The present invention relates generally to pumping production fluids from a well, and particularly to a system and method that facilitates the pumping of production fluids having a high gas to liquid ratio.
In producing petroleum and other useful fluids from production wells, it is generally known to provide a pumping system for raising the fluids collected in a well. Production fluids enter a wellbore via perforations formed in a well casing adjacent a production formation. Fluids contained in the formation collect in the wellbore and may be raised by the pumping system to a collection point.
In an exemplary pumping system, such as a submergible pumping system, the system includes several components. For example, a submergible electric motor is used to power a submergible pump, typically a centrifugal pump.
The pumping system is deployed within the wellbore by a deployment system, such as production tubing, through which the production fluids are pumped to the earth's surface. It is also common practice to set a packer within the wellbore casing. The packer is disposed between the wellbore casing and the deployment system or pumping system components.
In certain wells, such as in many offshore oil wells, deep set packers are used to protect the wellbore casing. During production, such wells can produce free gas that accumulates beneath the packer. The gas pocket can continue to grow during pumping. If the gas pocket becomes sufficiently large, it can reach the pump intake and cause slugging to occur in the electric submergible pumping system. To avoid this problem, well operators can maintain a bottom hole pressure above the bubble point of the produced fluid. However, the higher bottom hole pressure reduces the rate of production at these wells.
Attempts have been made to remove the gas, while maintaining higher production rates. For example, coil tubing can be used to vent the gas from beneath the packer to the surface. However, such methods substantially complicate the completion, e.g. electric submergible pumping system.
A system is provided for producing production fluids from a wellbore. The system is comprised of an electric submergible pumping system that includes at least one submergible pump, at least one pressure reduction device, at least one intake disposed to draw liquid, and at least one secondary intake coupled to the at least one pressure reduction device. The at least one pressure reduction device is powered by the at least one submergible pump and draws a gas from the wellbore through the at least one secondary intake.

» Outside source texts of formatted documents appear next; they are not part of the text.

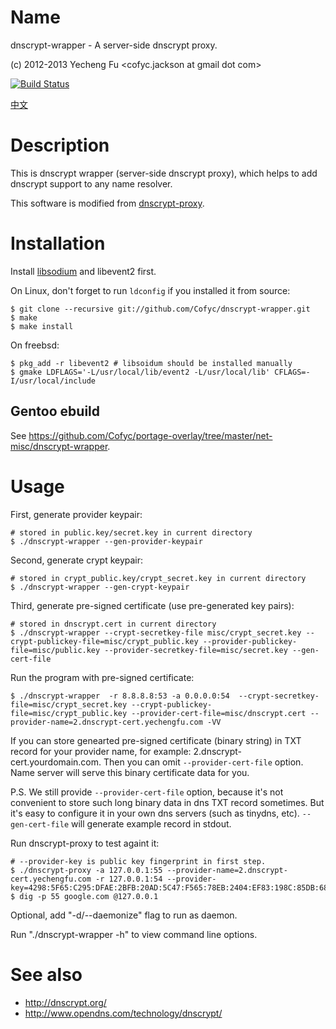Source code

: Name
====

dnscrypt-wrapper - A server-side dnscrypt proxy.

(c) 2012-2013 Yecheng Fu <cofyc.jackson at gmail dot com>

[![Build Status](https://travis-ci.org/Cofyc/dnscrypt-wrapper.png?branch=master)](https://travis-ci.org/Cofyc/dnscrypt-wrapper)

[中文](README.cn.md)

Description
===========

This is dnscrypt wrapper (server-side dnscrypt proxy), which helps to
add dnscrypt support to any name resolver.

This software is modified from
[dnscrypt-proxy](https://github.com/jedisct1/dnscrypt-proxy).

Installation
============

Install [libsodium](https://github.com/jedisct1/libsodium) and libevent2 first.

On Linux, don't forget to run `ldconfig` if you installed it from
source:

    $ git clone --recursive git://github.com/Cofyc/dnscrypt-wrapper.git
    $ make
    $ make install

On freebsd:

    $ pkg_add -r libevent2 # libsoidum should be installed manually
    $ gmake LDFLAGS='-L/usr/local/lib/event2 -L/usr/local/lib' CFLAGS=-I/usr/local/include

Gentoo ebuild
-------------

See https://github.com/Cofyc/portage-overlay/tree/master/net-misc/dnscrypt-wrapper.
    
Usage
=====

First, generate provider keypair:

    # stored in public.key/secret.key in current directory
    $ ./dnscrypt-wrapper --gen-provider-keypair

Second, generate crypt keypair:

    # stored in crypt_public.key/crypt_secret.key in current directory
    $ ./dnscrypt-wrapper --gen-crypt-keypair

Third, generate pre-signed certificate (use pre-generated key pairs):

    # stored in dnscrypt.cert in current directory
    $ ./dnscrypt-wrapper --crypt-secretkey-file misc/crypt_secret.key --crypt-publickey-file=misc/crypt_public.key --provider-publickey-file=misc/public.key --provider-secretkey-file=misc/secret.key --gen-cert-file

Run the program with pre-signed certificate:

    $ ./dnscrypt-wrapper  -r 8.8.8.8:53 -a 0.0.0.0:54  --crypt-secretkey-file=misc/crypt_secret.key --crypt-publickey-file=misc/crypt_public.key --provider-cert-file=misc/dnscrypt.cert --provider-name=2.dnscrypt-cert.yechengfu.com -VV

If you can store genearted pre-signed certificate (binary string) in TXT record for your provider name, for example: 2.dnscrypt-cert.yourdomain.com. Then you can omit `--provider-cert-file` option. Name server will serve this binary certificate data for you.

P.S. We still provide `--provider-cert-file` option, because it's not convenient to store such long binary data in dns TXT record sometimes. But it's easy to configure it in your own dns servers (such as tinydns, etc). `--gen-cert-file` will generate example record in stdout.

Run dnscrypt-proxy to test againt it:

    # --provider-key is public key fingerprint in first step.
    $ ./dnscrypt-proxy -a 127.0.0.1:55 --provider-name=2.dnscrypt-cert.yechengfu.com -r 127.0.0.1:54 --provider-key=4298:5F65:C295:DFAE:2BFB:20AD:5C47:F565:78EB:2404:EF83:198C:85DB:68F1:3E33:E952
    $ dig -p 55 google.com @127.0.0.1

Optional, add "-d/--daemonize" flag to run as daemon.

Run "./dnscrypt-wrapper -h" to view command line options.

See also
========
    
- http://dnscrypt.org/
- http://www.opendns.com/technology/dnscrypt/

According to another aspect of the invention, a system is provided for removing free gas from a wellbore. The system is comprised of: a submergible pump; a pressure reduction device through which the submergible pump forces a flow of wellbore fluid; a gas inlet coupled to the pressure reduction device and disposed within the wellbore at a gas pocket formation region; and source of power for the pump.
According to another aspect of the invention, a method is provided of producing fluids and removing free gas from a wellbore. The method is comprised of locating a submergible pump in a wellbore and powering the submergible pump with a submergible motor. The method further includes discharging wellbore fluid flow from the submergible pump through a pressure reduction device to create a low pressure area. The method further includes coupling the low pressure area with a gas formation area disposed in the wellbore.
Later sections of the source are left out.